Home Health & Hospice Week

OASIS:

OASIS Matching Edit Hits Claims Hard

Agencies angered by unexpected denials.

Anew Medicare claims edit is drawing more blood than many home health agencies expected. Going into the OASIS matching edit that took effect April 1, many providers thought they were relatively safe from the claims-denying procedure. They knew they were transmitting their OASIS data on time and their data submission software even validated that fact.

Then, the edits hit, and agencies have found out exactly how foolproof their OASIS data submission really is.

It’s too early for the HHH Medicare Administrative Contractors to have specific data on the edit denials, representatives from all three MACs tell Eli. But the MACs have all put out new guidance in the last few weeks emphasizing the edit’s requirements.

“The Home Health and Hospice Provider Contact Center (PCC) continues to receive calls regarding this requirement,” adds MAC CGS in its latest provider education article on the matter.

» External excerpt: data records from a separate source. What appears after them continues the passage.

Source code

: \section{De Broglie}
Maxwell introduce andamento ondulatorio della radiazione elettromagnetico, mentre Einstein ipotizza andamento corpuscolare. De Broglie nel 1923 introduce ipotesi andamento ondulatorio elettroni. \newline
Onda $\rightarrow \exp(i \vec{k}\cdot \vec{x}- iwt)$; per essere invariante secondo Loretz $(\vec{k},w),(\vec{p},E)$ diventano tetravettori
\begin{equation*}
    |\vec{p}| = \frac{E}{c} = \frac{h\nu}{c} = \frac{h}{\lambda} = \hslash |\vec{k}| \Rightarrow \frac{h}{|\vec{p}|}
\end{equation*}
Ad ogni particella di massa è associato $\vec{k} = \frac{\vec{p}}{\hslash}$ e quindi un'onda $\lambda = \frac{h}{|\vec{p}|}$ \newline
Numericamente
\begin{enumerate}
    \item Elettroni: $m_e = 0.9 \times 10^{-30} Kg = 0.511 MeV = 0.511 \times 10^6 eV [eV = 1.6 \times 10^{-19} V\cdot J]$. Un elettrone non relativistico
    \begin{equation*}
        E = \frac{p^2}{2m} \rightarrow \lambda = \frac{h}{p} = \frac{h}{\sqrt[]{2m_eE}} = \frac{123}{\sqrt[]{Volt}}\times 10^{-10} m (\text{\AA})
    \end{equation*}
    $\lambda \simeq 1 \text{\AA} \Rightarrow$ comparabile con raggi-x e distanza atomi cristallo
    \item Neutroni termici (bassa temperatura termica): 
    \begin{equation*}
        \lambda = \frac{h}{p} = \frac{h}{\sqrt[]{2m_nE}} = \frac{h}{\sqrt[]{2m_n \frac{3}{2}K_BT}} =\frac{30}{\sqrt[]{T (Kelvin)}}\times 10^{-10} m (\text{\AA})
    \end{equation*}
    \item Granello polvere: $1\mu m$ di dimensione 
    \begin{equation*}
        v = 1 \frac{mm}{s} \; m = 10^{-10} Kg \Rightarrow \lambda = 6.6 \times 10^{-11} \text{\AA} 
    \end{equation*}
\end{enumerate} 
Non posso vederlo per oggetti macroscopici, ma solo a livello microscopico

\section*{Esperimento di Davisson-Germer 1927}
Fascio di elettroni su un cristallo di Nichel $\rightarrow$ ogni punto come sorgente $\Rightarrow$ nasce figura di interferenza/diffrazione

Lynn Olson, owner of billing company Astrid Medical Services in Corpus Christi, Texas, says he’s been hearing from agencies angered by their denials due to these edits. “Way too many” claims have been denied under this edit, Olson tells Eli. “Here at AMS we were all surprised at the number of providers/claims that got caught” by the edit, he continues.

Reminder: The edit denies claims when there is no matching OASIS file for the claim, and the final claim is submitted more than 40 days after the OASIS completion date in M0090. It checks these four items against each other in the claims and OASIS databases, CGS reminds agencies:

  • HHA Certification Number (M0010)
  • Beneficiary Medicare Number (M0063)
  • Assessment Completion Date (M0090)
  • Reason for Assessment (M0100) equal to 01, 03, or 04.

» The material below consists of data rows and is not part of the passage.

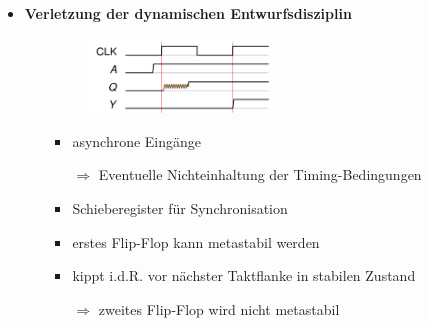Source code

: \documentclass[11pt,a4paper]{article}
\begin{document}
\begin{itemize}
\item \textbf{Verletzung der dynamischen Entwurfsdisziplin}
	\begin{itemize}
	\item[]		
				\begin{minipage}{0.25\textwidth}
					\begin{figure}[H]
					\includegraphics[height=2cm]{verletzungdyn}
					\end{figure}
				\end{minipage}
				\begin{minipage}[t]{0.65\textwidth}
					\vspace{-1.5cm}
					\begin{itemize}
					\item asynchrone Eingänge 
					\item[$\Rightarrow$]Eventuelle Nichteinhaltung der Timing-Bedingungen
					\item Schieberegister für Synchronisation
					\item erstes Flip-Flop kann metastabil werden
					\item kippt i.d.R. vor nächster Taktflanke in stabilen Zustand
					\item[$\Rightarrow$] zweites Flip-Flop wird nicht metastabil
					\end{itemize}
				\end{minipage}
	

	\end{itemize}
	
\end{itemize}
\end{document}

Each Denial Can Cost HHAs Thousands Of Dollars

The devastating aspect of the edit is that its denials are nearly unappealable (see story, p. 179), the denials strip the entire episode’s reimbursement away, and most agencies get denials when they think they’ve actually submitted the OASIS on time.

The problem: Often, agencies are checking to see that they submitted the OASIS file prior to filing the End of Episode claim, notes reimbursement expert Melinda Gaboury with Healthcare Provder Solutions in Nashville, Tennessee. But they are failing to check whether the OASIS system accepted the OASIS file.

Solution: CMS, the MACs, and reimbursement experts all agree — you must check OASIS Final Validation reports to ensure the OASIS was accepted before you bill the EOE claim (see more denial-fighting tips, this page).

The edit is bringing to light systemic problems that HHAs didn’t know they had. “What we’ve seen in a number of clients are issues that started to surface highlighting practices that really have to change,” notes M. Aaron Little with BKD in Springfield, Missouri. Often changes are needed “regarding the time and processes required to review the OASIS prior to submission to avoid later corrections and resubmissions,” Little says.

Don’t expect much relief from Medicare about the issue. “We have educated providers that OASIS submission has been a longstanding requirement and is a condition of payment for home health episodes of care,” the CGS representative tells Eli.